Similar issues arise for organizations facing litigation, and many questions remain largely unresolved. From a discovery standpoint, the issues revolve around collecting, preserving and producing the electronically stored information (ESI) contained on these devices. There are numerous open- and closed-source mobile operating systems on the market right now, and each operating system requires a different collection and forensics tool. Additionally, as new apps are developed on a daily basis, the variety and volume of data contained on these devices poses numerous collection challenges.
Obligations to preserve, collect, search and produce information from these devices are similarly opaque. The ultimate question arises from Federal Rule of Civil Procedure 34, that a party produce ESI in its “possession, custody or control.”
The amount of case law interpreting this standard with regard to mobile devices is limited, and the results have varied by circuit: some courts have interpreted “control” more broadly, finding that an organization has control when it has the authority or practical ability to obtain the document. Others only find that an organization has “control” when they are in physical possession of the information. Although this is a somewhat opaque area of the law, the growth of BYOD promises that courts will resolve these issues sooner rather than later.
Failing to Plan is Planning to Fail
There's no escaping the amount of personally owned mobile devices used in the workplace. Some organizations may stand firm on banning this trend entirely, but those efforts will likely prove futile: in an October 2013 survey released by Fortinet, 51 percent of employees said that they would ignore any policy banning the use of personal devices in the workplace.

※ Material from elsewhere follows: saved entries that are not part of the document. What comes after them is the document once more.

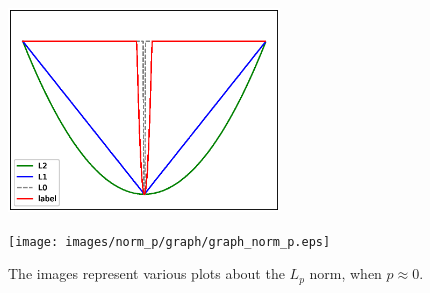 \begin{figure}[tb]
\vspace{-15pt}
	\begin{minipage}[b]{0.5\hsize}
		\centering
		\includegraphics[width=72mm, height = 54mm]{images/norm_p/graph/graph_norm.eps}
		 \label{fig:nom_p/comparison}
	\end{minipage}
	\begin{minipage}[b]{0.5\hsize}
		\centering
		\texttt{[image: images/norm\_p/graph/graph\_norm\_p.eps]}
		 \label{fig:nom_p/graph_norm_p}
	\end{minipage}
	\caption{The images represent various plots about the $L_{p}$ norm, when $p \approx 0$.}
	\label{fig:graph_lp}
\end{figure}
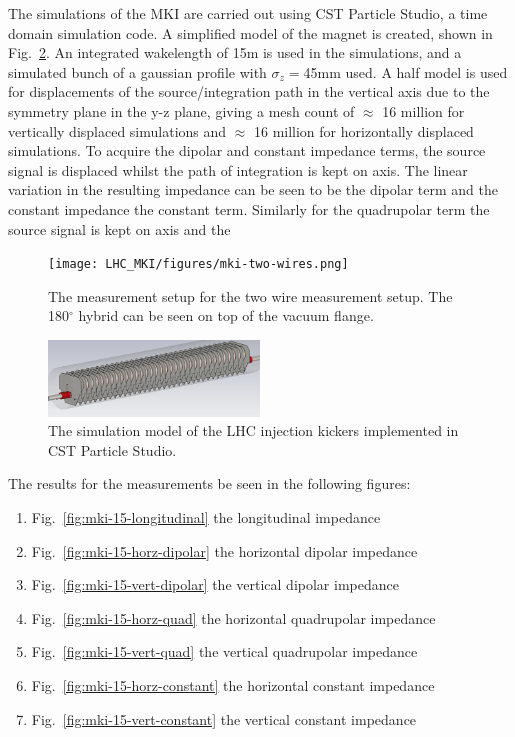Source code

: The simulations of the MKI are carried out using CST Particle Studio, a time domain simulation code. A simplified model of the magnet is created, shown in Fig.~\ref{fig:mki-simulation-model}. An integrated wakelength of 15m is used in the simulations, and a simulated bunch of a gaussian profile with $\sigma_{z}=$45mm used. A half model is used for displacements of the source/integration path in the vertical axis due to the symmetry plane in the y-z plane, giving a mesh count of $\approx$ 16 million for vertically displaced simulations and $\approx$ 16 million for horizontally displaced simulations. To acquire the dipolar and constant impedance terms, the source signal is displaced whilst the path of integration is kept on axis. The linear variation in the resulting impedance can be seen to be the dipolar term and the constant impedance the constant term. Similarly for the quadrupolar term the source signal is kept on axis and the 



\begin{figure}
\begin{center}
\texttt{[image: LHC\_MKI/figures/mki-two-wires.png]}
\end{center}
\label{fig:mki-meas-two-wire}
\caption{The measurement setup for the two wire measurement setup. The 180$^{\circ}$ hybrid can be seen on top of the vacuum flange.}
\end{figure}

\begin{figure}
\begin{center}
\includegraphics[width=0.5\textwidth]{LHC_MKI/figures/simulation-model-mki-15.png}
\end{center}
\label{fig:mki-simulation-model}
\caption{The simulation model of the LHC injection kickers implemented in CST Particle Studio.}
\end{figure}


The results for the measurements be seen in the following figures:
\begin{enumerate}
\item{Fig.~\ref{fig:mki-15-longitudinal} the longitudinal impedance}
\item{Fig.~\ref{fig:mki-15-horz-dipolar} the horizontal dipolar impedance}
\item{Fig.~\ref{fig:mki-15-vert-dipolar} the vertical dipolar impedance}
\item{Fig.~\ref{fig:mki-15-horz-quad} the horizontal quadrupolar impedance}
\item{Fig.~\ref{fig:mki-15-vert-quad} the vertical quadrupolar impedance}
\item{Fig.~\ref{fig:mki-15-horz-constant} the horizontal constant impedance}
\item{Fig.~\ref{fig:mki-15-vert-constant} the vertical constant impedance}
\end{enumerate}

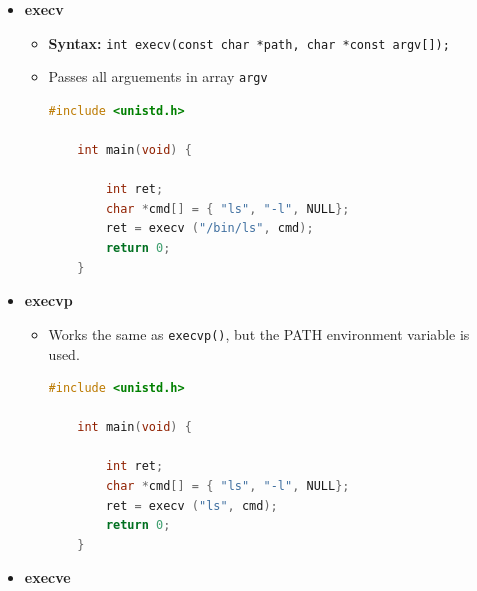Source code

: \documentclass[12pt]{article}
\begin{document}
\begin{enumerate}[1.]
\begin{itemize}
        \item \textbf{execv}
        \begin{itemize}
            \item \textbf{Syntax:} \texttt{int execv(const char *path, char *const argv[]);}
            \item Passes all arguements in array \texttt{argv}

\begin{lstlisting}[language=c]
    #include <unistd.h>

    int main(void) {

        int ret;
        char *cmd[] = { "ls", "-l", NULL};
        ret = execv ("/bin/ls", cmd);
        return 0;
    }
\end{lstlisting}
        \end{itemize}

        \item \textbf{execvp}

        \begin{itemize}
            \item Works the same as \texttt{execvp()}, but the PATH environment variable is used.


\begin{lstlisting}[language=c]
    #include <unistd.h>

    int main(void) {

        int ret;
        char *cmd[] = { "ls", "-l", NULL};
        ret = execv ("ls", cmd);
        return 0;
    }
\end{lstlisting}
        \end{itemize}
        \item \textbf{execve}
    \end{itemize}




\end{enumerate}
\end{document}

Alternatively, organizations should not wholly ignore the BYOD trend with a “wait and see” approach. The most appropriate response likely lies at the policy level, and organizations should craft proactive, flexible and widely disseminated policies governing the use of mobile devices in the workplace. Here are some of the key considerations for crafting such a policy:
- Understand Regulatory Requirements. Stringent requirements for data security and preservation apply to both corporate- and employee-owned devices. Companies need to work with employees to ensure that all devices, both personal and professional, meet regulatory standards.
- Create, update and disseminate a proactive policy. Policies should clearly define acceptable conduct for an employee on a mobile device. While “acceptable conduct” might vary by organization, there should be clear rules about the use of social media, and the use of unsecured wireless networks, among others. Keep personal and professional data distinct. Ensure that employees understand the distinction between personal and professional information on these devices, and clearly articulate policies for preserving corporate information.
Finally, it is important to note that there is no “one size fits all” policy that effectively mitigates the challenges posed by BYOD. Needs vary by organization, and polices should work in harmony with existing corporate policies. Whether your organization is starting from scratch or revising an existing approach to BYOD, proactive planning is the key to staying ahead of the daunting challenges it poses.